Men run the Australian RegTech industry with 67% of the companies only having male leaders, according to new research from the Australian RegTech Association.
It revealed that 30% have one or two female founders and that 3% had between three and four women leading the startups.
However, that might be a smaller split than that of the Australian FinTech industry in general. According to research from EY, 73% of the FinTech sector in Oz have an all-male founding team.
That being said, the Australian RegTech Association does note itself that its findings should be taken with a pinch of salt.
The research is based on an online survey answered by 33 founders and senior executives in the sector. Of those, 26 were based in Australia, one in New Zealand, three in the UK, one in Ireland and two in the US. Acknowledging the small sample size, the RegTech Association states that the research should be treated as indicative.
Of the people polled, 17% offered solutions in fraud and risk analytics, 21% in know your customer and onboarding solutions, 15% in reporting and dashboards, 12% in digital transformation, 9% in product, marketing and conduct assessment, 3% in privacy and consent solutions, and the remaining 3% worked in other fields.
Moreover, 64% had been in business for more than three years, 21% in between two and three years and 15% had been operating for a year or less.
Looking at funding, 70% bootstrapped their ventures, 27% came from angel investors, 15% attracted investments from venture capital firms and 12% said the same about corporate VCs.

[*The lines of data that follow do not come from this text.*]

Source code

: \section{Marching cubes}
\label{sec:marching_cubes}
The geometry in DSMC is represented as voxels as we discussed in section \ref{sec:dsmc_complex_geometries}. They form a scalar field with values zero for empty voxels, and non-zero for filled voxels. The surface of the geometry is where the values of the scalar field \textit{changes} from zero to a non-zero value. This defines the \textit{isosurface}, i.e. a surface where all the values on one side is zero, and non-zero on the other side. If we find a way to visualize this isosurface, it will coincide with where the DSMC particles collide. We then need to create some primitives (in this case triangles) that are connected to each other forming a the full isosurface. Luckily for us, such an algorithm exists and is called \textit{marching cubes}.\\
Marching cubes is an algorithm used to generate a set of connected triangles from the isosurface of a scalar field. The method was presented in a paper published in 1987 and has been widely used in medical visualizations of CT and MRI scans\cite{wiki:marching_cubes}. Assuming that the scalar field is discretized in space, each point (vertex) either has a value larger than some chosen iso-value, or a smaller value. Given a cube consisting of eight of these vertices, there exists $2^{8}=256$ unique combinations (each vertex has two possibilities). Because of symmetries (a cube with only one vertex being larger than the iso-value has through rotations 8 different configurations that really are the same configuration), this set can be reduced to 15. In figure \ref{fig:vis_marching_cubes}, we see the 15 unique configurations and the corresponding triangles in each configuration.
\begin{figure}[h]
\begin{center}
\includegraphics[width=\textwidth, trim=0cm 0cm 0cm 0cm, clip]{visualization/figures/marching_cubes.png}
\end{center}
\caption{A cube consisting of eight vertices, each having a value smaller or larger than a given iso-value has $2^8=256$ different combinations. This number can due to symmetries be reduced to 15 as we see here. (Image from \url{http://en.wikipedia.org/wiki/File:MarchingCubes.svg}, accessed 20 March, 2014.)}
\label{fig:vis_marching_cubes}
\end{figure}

Moreover, family, friends and colleagues contributed to 12% of the investment, 9% came from private equity, 3% from prize money and 3% from debt funding.

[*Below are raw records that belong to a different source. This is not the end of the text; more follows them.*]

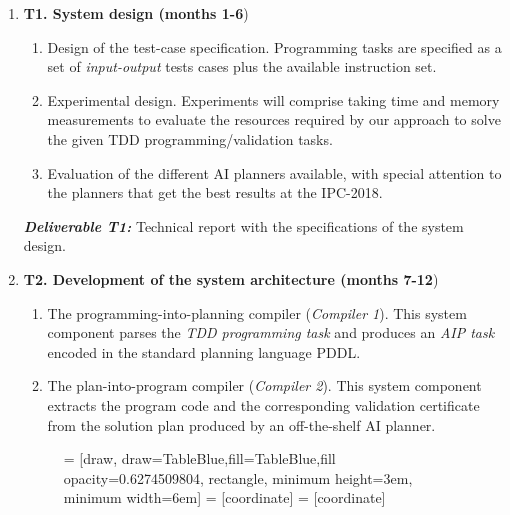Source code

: \documentclass[10pt,a4paper]{paper}
\begin{document}
\begin{enumerate}
\item {\bf T1. System design (months 1-6})
  \begin{small}
    \begin{enumerate}
    \item Design of the test-case specification. Programming tasks are specified as a set of {\em input-output} tests cases plus the available instruction set. 
    \item Experimental design. Experiments will comprise taking time and memory measurements to evaluate the resources required by our approach to solve the given TDD programming/validation tasks.
    \item Evaluation of the different AI planners available, with special attention to the planners that get the best results at the IPC-2018. 
      \end{enumerate}
  \end{small}

{\small{\bf\em  Deliverable T1:} Technical report with the specifications of the system design.}
  
  \item {\bf T2. Development of the system architecture (months 7-12})
    \begin{small}
      \begin{enumerate}
      \item The programming-into-planning compiler ({\em Compiler 1}). This system component parses the {\em TDD programming task} and produces an {\em AIP task} encoded in the standard planning language PDDL.
      \item The plan-into-program compiler ({\em Compiler 2}). This system component extracts the program code and the corresponding validation certificate from the solution plan produced by an off-the-shelf AI planner.
      \end{enumerate}
\end{small}      

\begin{figure}[hbt!]
 = [draw, draw=TableBlue,fill=TableBlue,fill opacity=0.6274509804, rectangle, minimum height=3em, minimum width=6em]
 = [coordinate]
 = [coordinate]
\begin{center}
\end{center}
\end{figure}
\end{enumerate}
\end{document}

The research also revealed that it takes roughly 13% months for Australian RegTech startups to deploy their first product.
The research comes at a tricky time for the Australian finance industry. The Australian Royal Commission into Misconduct in the Banking, Superannuation and Financial Services Industry exposed systemic misconduct in the sector.

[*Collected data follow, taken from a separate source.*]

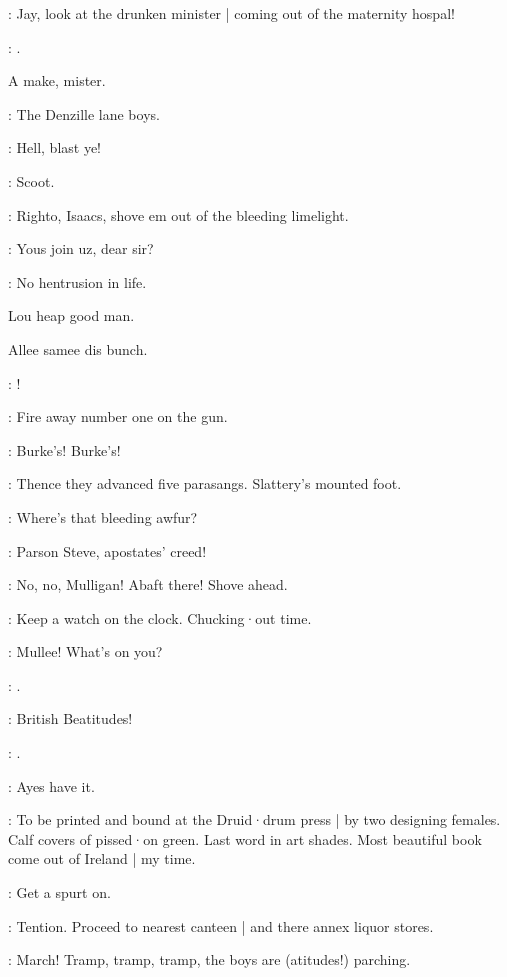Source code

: \bystander:
Jay,
look at the drunken minister |
coming out of the maternity hospal!

\mulligan:
.

\bystander
A make,
mister.

\dixon:
The Denzille lane boys.

\crotthers:
Hell,
blast ye!

\madden:
Scoot.

\barman:
Righto,
Isaacs,
shove em out of the bleeding limelight.

\punch:
Yous join uz,
dear sir?

\lynch:
No hentrusion in life.

\begin{omitted}
Lou heap good man.

Allee samee dis bunch.
\end{omitted}

\bannon:
!

\lenehan:
Fire away number one on the gun.

\All:
Burke's!
Burke's!

:
Thence they advanced five parasangs.
Slattery's mounted foot.

\crotthers:
Where's that bleeding awfur?

\dixon:
Parson Steve,
apostates' creed!

\lynch:
No,
no,
Mulligan!
Abaft there!
Shove ahead.

\lenehan:
Keep a watch on the clock.
Chucking·out time.

\madden:
Mullee!
What's on you?

\mulligan:
.

\bannon:
British Beatitudes!

\mulligan:
.

\punch:
Ayes have it.

\stephen:
To be printed and bound at the Druid·drum press |
by two designing females.
Calf covers of pissed·on green.
Last word in art shades.
Most beautiful book come out of Ireland |
my time.

\crotthers:
\/
Get a spurt on.

\lenehan:
Tention.
Proceed to nearest canteen |
and there annex liquor stores.

\punch:
March!
Tramp,
tramp,
tramp,
the boys are
(atitudes!)
parching.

It published its final findings at the beginning of 2019, shaking trust for the country’s financial industry at its core.
Research from the University of Melborne suggests that almost one in three Australians are dissatisfied with their financial situation, with the most commonly cited barrier to improving their financial situation was a lack of trust in financial institutions and advisors.
In any case, it was not a good look for the leaders of the country.
So, when the international Financial Action Task Force (FATF) opted to postpone its review of the country’s anti-money laundering (AML) regulations, many speculated that it was due out of a desire to spare the government more embarrassment.
The FATF denied it, saying the temporary delay was caused by the organisation undergoing a strategic review of its own effectiveness and that all ongoing reviews into any country, including Australia, had been postponed until that was completed.
At the time, some of the RegTech founders RegTech Analyst spoke with urged the FATF to complete its review as soon as possible.
Things did not improve in November when Westpac, one of the country’s biggest banks, was accused of having failed to follow AML and counter-terrorism financing regulations 23 million times between 2013 and 2018.
However, some RegTech founders believe that the sector could help financial institutions in the country regain the public’s trust.
The RegTech Association’s research also comes as Australian lawmakers have set up a committee to see how the emerging RegTech community is doing and to see what can be done to make it thrive.